(Collected data)
----------
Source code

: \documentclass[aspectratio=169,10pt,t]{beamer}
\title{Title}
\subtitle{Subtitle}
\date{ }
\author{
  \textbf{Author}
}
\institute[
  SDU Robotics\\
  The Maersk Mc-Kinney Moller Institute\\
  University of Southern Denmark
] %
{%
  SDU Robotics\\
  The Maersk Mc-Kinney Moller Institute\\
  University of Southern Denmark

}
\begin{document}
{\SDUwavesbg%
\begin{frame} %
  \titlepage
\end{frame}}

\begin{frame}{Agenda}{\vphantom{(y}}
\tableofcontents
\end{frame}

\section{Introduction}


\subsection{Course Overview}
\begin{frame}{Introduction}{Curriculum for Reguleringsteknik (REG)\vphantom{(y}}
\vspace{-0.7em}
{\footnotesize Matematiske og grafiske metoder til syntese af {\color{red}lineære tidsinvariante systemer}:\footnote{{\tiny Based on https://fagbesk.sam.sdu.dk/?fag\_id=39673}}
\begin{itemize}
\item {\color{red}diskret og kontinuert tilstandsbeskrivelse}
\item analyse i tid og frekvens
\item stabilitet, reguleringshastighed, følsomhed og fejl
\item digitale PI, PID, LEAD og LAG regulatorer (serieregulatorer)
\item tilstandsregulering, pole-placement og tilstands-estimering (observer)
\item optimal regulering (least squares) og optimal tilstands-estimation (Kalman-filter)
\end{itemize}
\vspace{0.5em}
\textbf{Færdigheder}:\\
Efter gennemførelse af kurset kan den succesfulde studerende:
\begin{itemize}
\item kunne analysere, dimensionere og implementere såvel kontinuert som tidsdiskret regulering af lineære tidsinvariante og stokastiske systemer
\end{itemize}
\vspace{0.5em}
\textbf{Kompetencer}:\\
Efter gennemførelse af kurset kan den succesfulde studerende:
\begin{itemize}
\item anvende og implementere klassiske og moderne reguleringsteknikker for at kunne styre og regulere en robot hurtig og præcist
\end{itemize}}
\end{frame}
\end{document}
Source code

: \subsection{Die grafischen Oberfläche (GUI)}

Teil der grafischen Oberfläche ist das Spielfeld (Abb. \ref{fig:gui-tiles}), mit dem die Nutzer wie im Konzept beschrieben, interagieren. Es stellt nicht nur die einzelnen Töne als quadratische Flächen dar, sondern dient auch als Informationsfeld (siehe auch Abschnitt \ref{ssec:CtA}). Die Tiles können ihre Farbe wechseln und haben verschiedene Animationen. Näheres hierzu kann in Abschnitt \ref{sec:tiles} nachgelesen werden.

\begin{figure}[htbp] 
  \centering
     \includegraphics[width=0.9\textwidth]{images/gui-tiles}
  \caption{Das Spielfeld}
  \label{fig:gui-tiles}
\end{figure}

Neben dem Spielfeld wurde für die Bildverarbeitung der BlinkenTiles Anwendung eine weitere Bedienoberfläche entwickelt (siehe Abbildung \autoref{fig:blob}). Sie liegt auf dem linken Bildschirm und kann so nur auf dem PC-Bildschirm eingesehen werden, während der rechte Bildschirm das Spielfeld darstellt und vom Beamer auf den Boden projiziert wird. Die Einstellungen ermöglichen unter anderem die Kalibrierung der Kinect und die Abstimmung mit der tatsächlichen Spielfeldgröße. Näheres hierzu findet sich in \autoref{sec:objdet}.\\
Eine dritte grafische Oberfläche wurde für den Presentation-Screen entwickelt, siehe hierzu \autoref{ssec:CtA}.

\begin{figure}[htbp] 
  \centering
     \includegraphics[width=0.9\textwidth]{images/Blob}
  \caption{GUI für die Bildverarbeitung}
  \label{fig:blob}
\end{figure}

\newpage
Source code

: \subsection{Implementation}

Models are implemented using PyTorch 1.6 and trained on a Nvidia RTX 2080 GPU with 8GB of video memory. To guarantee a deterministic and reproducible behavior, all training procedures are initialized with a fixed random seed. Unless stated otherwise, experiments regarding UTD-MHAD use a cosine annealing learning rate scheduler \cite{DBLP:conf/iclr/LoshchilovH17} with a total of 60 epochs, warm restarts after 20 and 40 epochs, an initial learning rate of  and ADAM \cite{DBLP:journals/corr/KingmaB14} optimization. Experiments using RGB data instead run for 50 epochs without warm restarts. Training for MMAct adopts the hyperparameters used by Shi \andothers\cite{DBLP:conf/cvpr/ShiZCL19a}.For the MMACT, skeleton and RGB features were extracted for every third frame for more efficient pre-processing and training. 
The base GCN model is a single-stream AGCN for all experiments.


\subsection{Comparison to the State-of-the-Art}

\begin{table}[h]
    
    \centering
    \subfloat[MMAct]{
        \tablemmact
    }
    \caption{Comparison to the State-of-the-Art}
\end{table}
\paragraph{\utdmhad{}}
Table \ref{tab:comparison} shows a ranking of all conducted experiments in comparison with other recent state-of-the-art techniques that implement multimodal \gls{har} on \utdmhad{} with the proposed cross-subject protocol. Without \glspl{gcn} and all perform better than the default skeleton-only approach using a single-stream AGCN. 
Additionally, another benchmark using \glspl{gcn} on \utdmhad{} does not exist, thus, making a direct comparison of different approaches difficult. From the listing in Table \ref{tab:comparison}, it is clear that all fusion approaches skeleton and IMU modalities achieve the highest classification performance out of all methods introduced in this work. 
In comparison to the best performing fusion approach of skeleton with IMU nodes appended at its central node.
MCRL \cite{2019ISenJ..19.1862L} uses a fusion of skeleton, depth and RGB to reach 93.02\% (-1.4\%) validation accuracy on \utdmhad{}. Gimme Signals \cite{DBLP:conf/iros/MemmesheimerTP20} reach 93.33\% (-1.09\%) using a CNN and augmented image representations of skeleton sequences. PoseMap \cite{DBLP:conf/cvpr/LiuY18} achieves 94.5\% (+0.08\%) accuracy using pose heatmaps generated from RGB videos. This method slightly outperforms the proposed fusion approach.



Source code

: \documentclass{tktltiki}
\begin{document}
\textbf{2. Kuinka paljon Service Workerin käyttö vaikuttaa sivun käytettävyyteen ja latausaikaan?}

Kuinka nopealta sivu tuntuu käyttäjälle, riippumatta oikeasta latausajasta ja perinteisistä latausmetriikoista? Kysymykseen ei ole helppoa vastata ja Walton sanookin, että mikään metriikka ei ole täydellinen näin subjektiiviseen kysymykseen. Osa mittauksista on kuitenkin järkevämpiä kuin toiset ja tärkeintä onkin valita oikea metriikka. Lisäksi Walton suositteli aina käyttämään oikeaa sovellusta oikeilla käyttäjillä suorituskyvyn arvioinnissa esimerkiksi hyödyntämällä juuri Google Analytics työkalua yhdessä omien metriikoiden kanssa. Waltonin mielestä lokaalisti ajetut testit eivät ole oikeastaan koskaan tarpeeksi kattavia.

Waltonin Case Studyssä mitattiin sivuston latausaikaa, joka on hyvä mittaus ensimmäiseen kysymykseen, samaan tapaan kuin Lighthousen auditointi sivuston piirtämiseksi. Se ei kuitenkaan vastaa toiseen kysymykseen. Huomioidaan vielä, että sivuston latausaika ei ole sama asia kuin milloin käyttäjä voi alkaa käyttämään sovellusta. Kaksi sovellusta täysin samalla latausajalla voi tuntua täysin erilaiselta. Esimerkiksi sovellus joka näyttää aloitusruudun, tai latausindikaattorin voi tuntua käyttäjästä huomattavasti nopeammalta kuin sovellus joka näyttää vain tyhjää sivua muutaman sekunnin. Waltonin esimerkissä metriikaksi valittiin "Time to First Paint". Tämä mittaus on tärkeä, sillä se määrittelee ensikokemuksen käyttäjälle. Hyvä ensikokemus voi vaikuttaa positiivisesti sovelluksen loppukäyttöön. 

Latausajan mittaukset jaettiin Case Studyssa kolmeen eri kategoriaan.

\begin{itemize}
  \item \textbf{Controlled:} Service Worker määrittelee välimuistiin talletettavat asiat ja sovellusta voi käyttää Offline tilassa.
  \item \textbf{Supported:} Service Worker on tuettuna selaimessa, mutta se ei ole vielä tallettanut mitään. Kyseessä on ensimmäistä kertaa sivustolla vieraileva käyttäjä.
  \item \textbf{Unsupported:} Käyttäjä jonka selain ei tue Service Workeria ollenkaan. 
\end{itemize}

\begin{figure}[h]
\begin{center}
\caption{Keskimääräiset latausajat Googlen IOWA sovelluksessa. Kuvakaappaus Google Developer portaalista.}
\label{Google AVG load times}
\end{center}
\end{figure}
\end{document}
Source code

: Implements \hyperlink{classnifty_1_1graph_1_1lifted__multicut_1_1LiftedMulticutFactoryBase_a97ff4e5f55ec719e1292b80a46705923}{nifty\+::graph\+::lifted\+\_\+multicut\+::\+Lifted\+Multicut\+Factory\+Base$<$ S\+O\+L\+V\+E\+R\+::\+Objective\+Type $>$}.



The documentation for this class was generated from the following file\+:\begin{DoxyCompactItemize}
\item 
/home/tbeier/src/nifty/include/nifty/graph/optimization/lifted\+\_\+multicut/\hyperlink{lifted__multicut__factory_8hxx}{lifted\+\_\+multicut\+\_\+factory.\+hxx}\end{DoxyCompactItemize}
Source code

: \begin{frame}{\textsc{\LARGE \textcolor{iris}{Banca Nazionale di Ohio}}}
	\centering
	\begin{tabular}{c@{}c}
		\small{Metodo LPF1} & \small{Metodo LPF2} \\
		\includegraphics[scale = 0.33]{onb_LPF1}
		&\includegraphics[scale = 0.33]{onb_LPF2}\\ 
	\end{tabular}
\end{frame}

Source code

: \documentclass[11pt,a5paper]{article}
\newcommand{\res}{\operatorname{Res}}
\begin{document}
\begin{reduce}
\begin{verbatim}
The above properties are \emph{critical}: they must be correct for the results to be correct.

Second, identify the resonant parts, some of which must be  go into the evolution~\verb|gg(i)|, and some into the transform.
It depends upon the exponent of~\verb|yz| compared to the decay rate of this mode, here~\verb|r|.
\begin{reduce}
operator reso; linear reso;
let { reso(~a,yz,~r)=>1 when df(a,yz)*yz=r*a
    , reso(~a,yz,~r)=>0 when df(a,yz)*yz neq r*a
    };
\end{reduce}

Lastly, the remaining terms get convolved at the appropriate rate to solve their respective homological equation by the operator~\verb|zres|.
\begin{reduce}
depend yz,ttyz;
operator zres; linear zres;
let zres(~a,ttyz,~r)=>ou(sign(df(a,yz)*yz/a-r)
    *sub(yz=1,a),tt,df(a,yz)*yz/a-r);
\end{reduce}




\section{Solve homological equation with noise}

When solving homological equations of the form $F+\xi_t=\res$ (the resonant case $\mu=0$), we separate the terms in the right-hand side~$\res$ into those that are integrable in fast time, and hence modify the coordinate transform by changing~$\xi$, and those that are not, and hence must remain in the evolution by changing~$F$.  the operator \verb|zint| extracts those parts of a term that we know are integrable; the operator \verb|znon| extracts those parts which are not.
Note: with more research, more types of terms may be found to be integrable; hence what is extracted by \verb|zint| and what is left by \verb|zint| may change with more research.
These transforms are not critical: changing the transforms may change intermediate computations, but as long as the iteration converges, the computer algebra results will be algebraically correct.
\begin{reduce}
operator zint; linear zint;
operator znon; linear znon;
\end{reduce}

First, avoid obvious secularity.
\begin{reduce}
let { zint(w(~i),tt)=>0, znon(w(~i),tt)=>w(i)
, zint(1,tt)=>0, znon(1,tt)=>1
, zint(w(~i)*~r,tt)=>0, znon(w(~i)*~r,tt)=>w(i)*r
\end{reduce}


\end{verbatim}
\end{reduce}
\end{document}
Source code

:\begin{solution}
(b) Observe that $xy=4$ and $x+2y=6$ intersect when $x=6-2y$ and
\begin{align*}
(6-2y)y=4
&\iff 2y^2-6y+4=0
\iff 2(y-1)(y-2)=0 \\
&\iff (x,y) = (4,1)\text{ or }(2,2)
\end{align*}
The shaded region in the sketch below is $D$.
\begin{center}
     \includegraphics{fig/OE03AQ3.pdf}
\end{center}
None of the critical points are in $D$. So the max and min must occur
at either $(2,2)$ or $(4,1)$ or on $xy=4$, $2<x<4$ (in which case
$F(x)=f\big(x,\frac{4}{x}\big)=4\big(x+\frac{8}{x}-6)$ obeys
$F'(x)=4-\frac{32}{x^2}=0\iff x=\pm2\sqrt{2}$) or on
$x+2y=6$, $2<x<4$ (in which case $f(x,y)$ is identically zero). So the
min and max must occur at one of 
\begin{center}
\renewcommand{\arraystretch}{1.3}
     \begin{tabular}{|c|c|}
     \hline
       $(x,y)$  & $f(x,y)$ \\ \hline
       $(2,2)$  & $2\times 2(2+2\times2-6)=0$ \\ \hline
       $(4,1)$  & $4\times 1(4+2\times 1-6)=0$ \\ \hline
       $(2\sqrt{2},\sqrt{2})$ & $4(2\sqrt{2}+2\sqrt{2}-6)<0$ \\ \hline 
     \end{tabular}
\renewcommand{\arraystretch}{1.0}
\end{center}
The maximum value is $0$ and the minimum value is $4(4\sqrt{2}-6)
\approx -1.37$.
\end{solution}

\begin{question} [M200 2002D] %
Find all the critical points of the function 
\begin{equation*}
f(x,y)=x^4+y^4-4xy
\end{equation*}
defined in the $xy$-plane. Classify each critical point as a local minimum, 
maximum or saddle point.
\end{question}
----------
Above are the entries. Copy exactly the part that opens with the line containing "It depends upon" and closes with the line containing "operator znon; linear znon;", and no more.

* [Exercise solution]:
It depends upon the exponent of~\verb|yz| compared to the decay rate of this mode, here~\verb|r|.
\begin{reduce}
operator reso; linear reso;
let { reso(~a,yz,~r)=>1 when df(a,yz)*yz=r*a
    , reso(~a,yz,~r)=>0 when df(a,yz)*yz neq r*a
    };
\end{reduce}

Lastly, the remaining terms get convolved at the appropriate rate to solve their respective homological equation by the operator~\verb|zres|.
\begin{reduce}
depend yz,ttyz;
operator zres; linear zres;
let zres(~a,ttyz,~r)=>ou(sign(df(a,yz)*yz/a-r)
    *sub(yz=1,a),tt,df(a,yz)*yz/a-r);
\end{reduce}




\section{Solve homological equation with noise}

When solving homological equations of the form $F+\xi_t=\res$ (the resonant case $\mu=0$), we separate the terms in the right-hand side~$\res$ into those that are integrable in fast time, and hence modify the coordinate transform by changing~$\xi$, and those that are not, and hence must remain in the evolution by changing~$F$.  the operator \verb|zint| extracts those parts of a term that we know are integrable; the operator \verb|znon| extracts those parts which are not.
Note: with more research, more types of terms may be found to be integrable; hence what is extracted by \verb|zint| and what is left by \verb|zint| may change with more research.
These transforms are not critical: changing the transforms may change intermediate computations, but as long as the iteration converges, the computer algebra results will be algebraically correct.
\begin{reduce}
operator zint; linear zint;
operator znon; linear znon;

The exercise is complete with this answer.